I’ve read online that the famous Bay Area Orange Sauce from La Victoria in San Jose actually originated in Mexico from a pizza franchise called Lupillo’s called Chimichurri sauce which is a 40 year old recipe made with chiles de árbol, garlic, emulsified oil….has anybody actually confirmed this??? That Orange Sauce is famous in San Jose and Bay Area for Mexican food and the recipe remains a top secret that many of us have tried replicating and cracking the code for.
by imandohex

7 Comments
I miss La Vic’s
That’s my understanding as well. We have a local Mexican joint that has this sauce and refers to it as Chimichurri. It is also used on pizza where they’re from.
I’ve been fine tuning the below La Vics copycat recipe with ideas from other Lupillo’s copycat recipes. The recipe itself is great, but was a little different than what I was looking for.
[https://cocoaandsalt.com/la-victoria-orange-sauce/](https://cocoaandsalt.com/la-victoria-orange-sauce/)
My only changes:
– I find the apple cider vinegar overpowering, so I use white vinegar and half the amount called for
– Replace half the oil with mayo (other versions of Lupillos calls for mayo and/or eggs)
– Add a teaspoon of yellow mustard
Try it as-is or with my changes and I’m sure you can tweak it to what you’re looking for.
Pretty sure thats true. A lot of Bay Area orange sauces trace back to Lupillos or similar recipes from Jalisco. The chile de arbol oil blend thing has been passed around forever between taquerias and pizza spots.
I so badly miss the chilé rellenos burrito from La Victoria, the perfect medium for that sauce!

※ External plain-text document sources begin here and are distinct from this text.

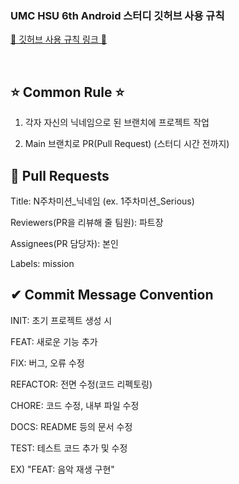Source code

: ### UMC HSU 6th Android 스터디 깃허브 사용 규칙


[🔗 깃허브 사용 규칙 링크 🔗](https://makeus-challenge.notion.site/UMC-6th-Android-GitHub-Rule-78e18d1eee204a11bbd51e0d8f040543?pvs=4)

<br>
<h2>⭐️ Common Rule ⭐️</h2>

1. 각자 자신의 닉네임으로 된 브랜치에 프로젝트 작업

2. Main 브랜치로 PR(Pull Request) (스터디 시간 전까지)
   

<h2> 🌈 Pull Requests </h2>

Title: N주차미션_닉네임 (ex. 1주차미션_Serious)

Reviewers(PR을 리뷰해 줄 팀원): 파트장 

Assignees(PR 담당자): 본인

Labels: mission


<h2> ✔ Commit Message Convention </h2>

INIT: 초기 프로젝트 생성 시

FEAT: 새로운 기능 추가

FIX: 버그, 오류 수정

REFACTOR: 전면 수정(코드 리펙토링)

CHORE: 코드 수정, 내부 파일 수정

DOCS: README 등의 문서 수정

TEST: 테스트 코드 추가 및 수정

EX) "FEAT: 음악 재생 구현"
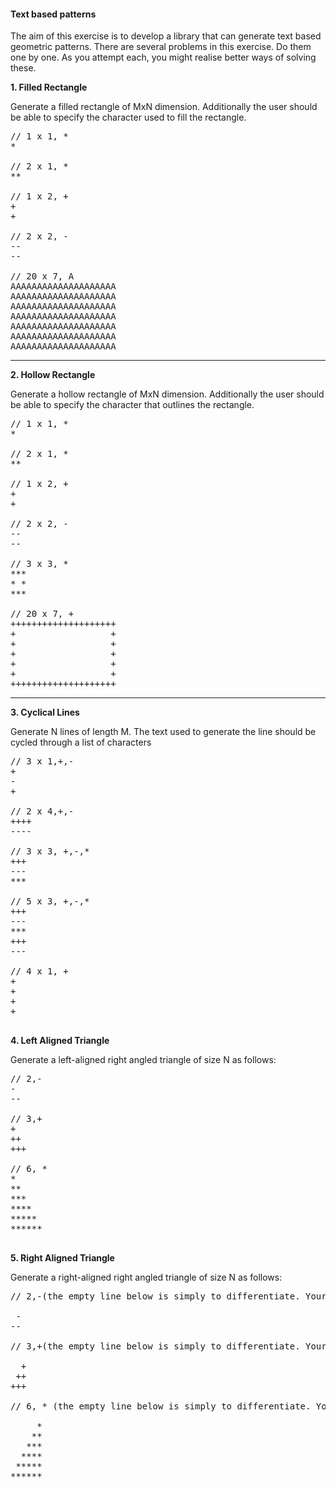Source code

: #### Text based patterns

The aim of this exercise is to develop a library that can generate text based geometric patterns. There are several problems in this exercise. Do them one by one. As you attempt each, you might realise better ways of solving these.


**1. Filled Rectangle**

Generate a filled rectangle of MxN dimension. Additionally the user should be able to specify the character used to fill the rectangle.
<pre>
// 1 x 1, *
*

// 2 x 1, *
**

// 1 x 2, +
+
+

// 2 x 2, -
--
--

// 20 x 7, A
AAAAAAAAAAAAAAAAAAAA
AAAAAAAAAAAAAAAAAAAA
AAAAAAAAAAAAAAAAAAAA
AAAAAAAAAAAAAAAAAAAA
AAAAAAAAAAAAAAAAAAAA
AAAAAAAAAAAAAAAAAAAA
AAAAAAAAAAAAAAAAAAAA
</pre>

----

**2. Hollow Rectangle**

Generate a hollow rectangle of MxN dimension. Additionally the user should be able to specify the character that outlines the rectangle.

<pre>
// 1 x 1, *
*

// 2 x 1, *
**

// 1 x 2, +
+
+

// 2 x 2, -
--
--

// 3 x 3, *
***
* *
***

// 20 x 7, +
++++++++++++++++++++
+                  +
+                  +
+                  +
+                  +
+                  +
++++++++++++++++++++
</pre>
----

**3. Cyclical Lines**

Generate N lines of length M. The text used to generate the line should be cycled through a list of characters

<pre>
// 3 x 1,+,-
+
-
+

// 2 x 4,+,-
++++
----

// 3 x 3, +,-,*
+++
---
***

// 5 x 3, +,-,*
+++
---
***
+++
---

// 4 x 1, +
+
+
+
+

</pre>

**4. Left Aligned Triangle**

Generate a left-aligned right angled triangle of size N as follows:

<pre>
// 2,-
-
--

// 3,+
+
++
+++

// 6, *
*
**
***
****
*****
******

</pre>

**5. Right Aligned Triangle**

Generate a right-aligned right angled triangle of size N as follows:

<pre>
// 2,-(the empty line below is simply to differentiate. Your output should not contain it)

 -
--

// 3,+(the empty line below is simply to differentiate. Your output should not contain it)

  +
 ++
+++

// 6, * (the empty line below is simply to differentiate. Your output should not contain it)

     *
    **
   ***
  ****
 *****
******

</pre>
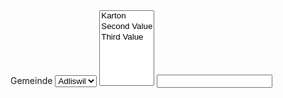 <form id="url-form">
  <lable for="gemeinde">Gemeinde</lable>
  <select name="gemeinde">
    <option value="adliswil">Adliswil</option>
  </select>
  <select name="art" multiple size="7">
     <option value="cardboard">Karton</option>
     <option value="second">Second Value</option>
     <option value="third">Third Value</option>
  </select>
  <input name="area" />
</form>
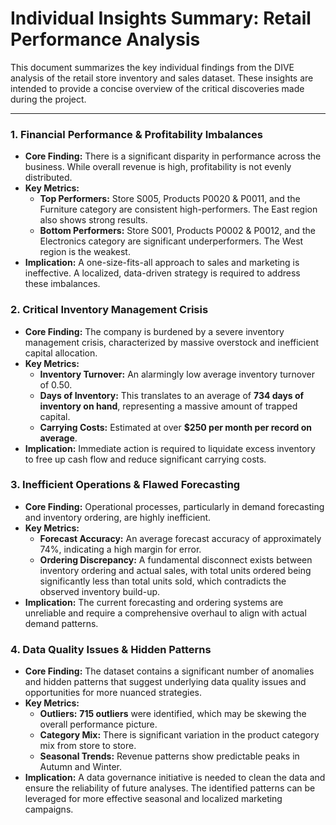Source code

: # Individual Insights Summary: Retail Performance Analysis

This document summarizes the key individual findings from the DIVE analysis of the retail store inventory and sales dataset. These insights are intended to provide a concise overview of the critical discoveries made during the project.

---

### 1. Financial Performance & Profitability Imbalances

* **Core Finding:** There is a significant disparity in performance across the business. While overall revenue is high, profitability is not evenly distributed.
* **Key Metrics:**
    * **Top Performers:** Store S005, Products P0020 & P0011, and the Furniture category are consistent high-performers. The East region also shows strong results.
    * **Bottom Performers:** Store S001, Products P0002 & P0012, and the Electronics category are significant underperformers. The West region is the weakest.
* **Implication:** A one-size-fits-all approach to sales and marketing is ineffective. A localized, data-driven strategy is required to address these imbalances.

### 2. Critical Inventory Management Crisis

* **Core Finding:** The company is burdened by a severe inventory management crisis, characterized by massive overstock and inefficient capital allocation.
* **Key Metrics:**
    * **Inventory Turnover:** An alarmingly low average inventory turnover of 0.50.
    * **Days of Inventory:** This translates to an average of **734 days of inventory on hand**, representing a massive amount of trapped capital.
    * **Carrying Costs:** Estimated at over **$250 per month per record on average**.
* **Implication:** Immediate action is required to liquidate excess inventory to free up cash flow and reduce significant carrying costs.

### 3. Inefficient Operations & Flawed Forecasting

* **Core Finding:** Operational processes, particularly in demand forecasting and inventory ordering, are highly inefficient.
* **Key Metrics:**
    * **Forecast Accuracy:** An average forecast accuracy of approximately 74%, indicating a high margin for error.
    * **Ordering Discrepancy:** A fundamental disconnect exists between inventory ordering and actual sales, with total units ordered being significantly less than total units sold, which contradicts the observed inventory build-up.
* **Implication:** The current forecasting and ordering systems are unreliable and require a comprehensive overhaul to align with actual demand patterns.

### 4. Data Quality Issues & Hidden Patterns

* **Core Finding:** The dataset contains a significant number of anomalies and hidden patterns that suggest underlying data quality issues and opportunities for more nuanced strategies.
* **Key Metrics:**
    * **Outliers:** **715 outliers** were identified, which may be skewing the overall performance picture.
    * **Category Mix:** There is significant variation in the product category mix from store to store.
    * **Seasonal Trends:** Revenue patterns show predictable peaks in Autumn and Winter.
* **Implication:** A data governance initiative is needed to clean the data and ensure the reliability of future analyses. The identified patterns can be leveraged for more effective seasonal and localized marketing campaigns.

It used to be more orange colored, and good. It changed about 10-12 years ago, now absolute garbage and overhyped by transplants. Look up any “habanero salsa” and be amazed
I’m up in Oak now so I don’t get around to La Vic’s as much as I used to growing up there. A long time ago I started weeding through the copycat recipes, maybe 10 of them, to see if i could get close. [THIS RECIPE](https://thewalshcookbook.blogspot.com/2015/02/the-orange-sauce-aka-crack-sauce-cathy.html) is the closest, nearly dead on, match. I was taste testing these with a bottle of real orange sauce to compare it to. No chorizo grease (La Vics says it’s vegan and shelf stable) and the silkiness is dead on (due to an insane amount of oil).
Here’s the copycat I’ve been tuning for a couple years. It’s close enough that I don’t miss La Vic anymore.
Bay Area Style Orange Sauce
Ingredients:
1 can Fire Roasted Tomatoes OR 2 Romas
1 yellow onion
1 cup vegetable oil
3+ cloves of garlic
2 chile guajillo (stem and seed removed)
6 or so arbol chiles, or japones (adjust amount for your preferred heat)
⅓ cup apple cider vinegar
½ cup water
1 tbsp salt
Instructions:
In a cast iron, turn heat up high and toast your chopped onion until charred on edges and softens
Toast your garlic cloves as well, they go faster so add them late.
Toast your guajillo chiles (guajillos will brighten in color first, then char. Once blackening appears on them, remove)
Toast your arboles or japones (these are smaller and drier – they cook very quickly)
Char your tomato if using fresh tomato – usually a broiler is best for this, but cast iron may work too. If not using fresh tomato, take about ⅔ a 16oz can of fire roasted tomato. Or adjust to your taste.
In a blender, add tomato, onion, garlic, all chiles, ½ cup water, salt, and cider vinegar. Blend until smooth.
Then, slowly add your oil while blending at high speed to emulsify the oil into a thicker sauce.
Blend the fuck out of it then eat it.
Play around with all these ingredient amounts to customize overtime to your liking.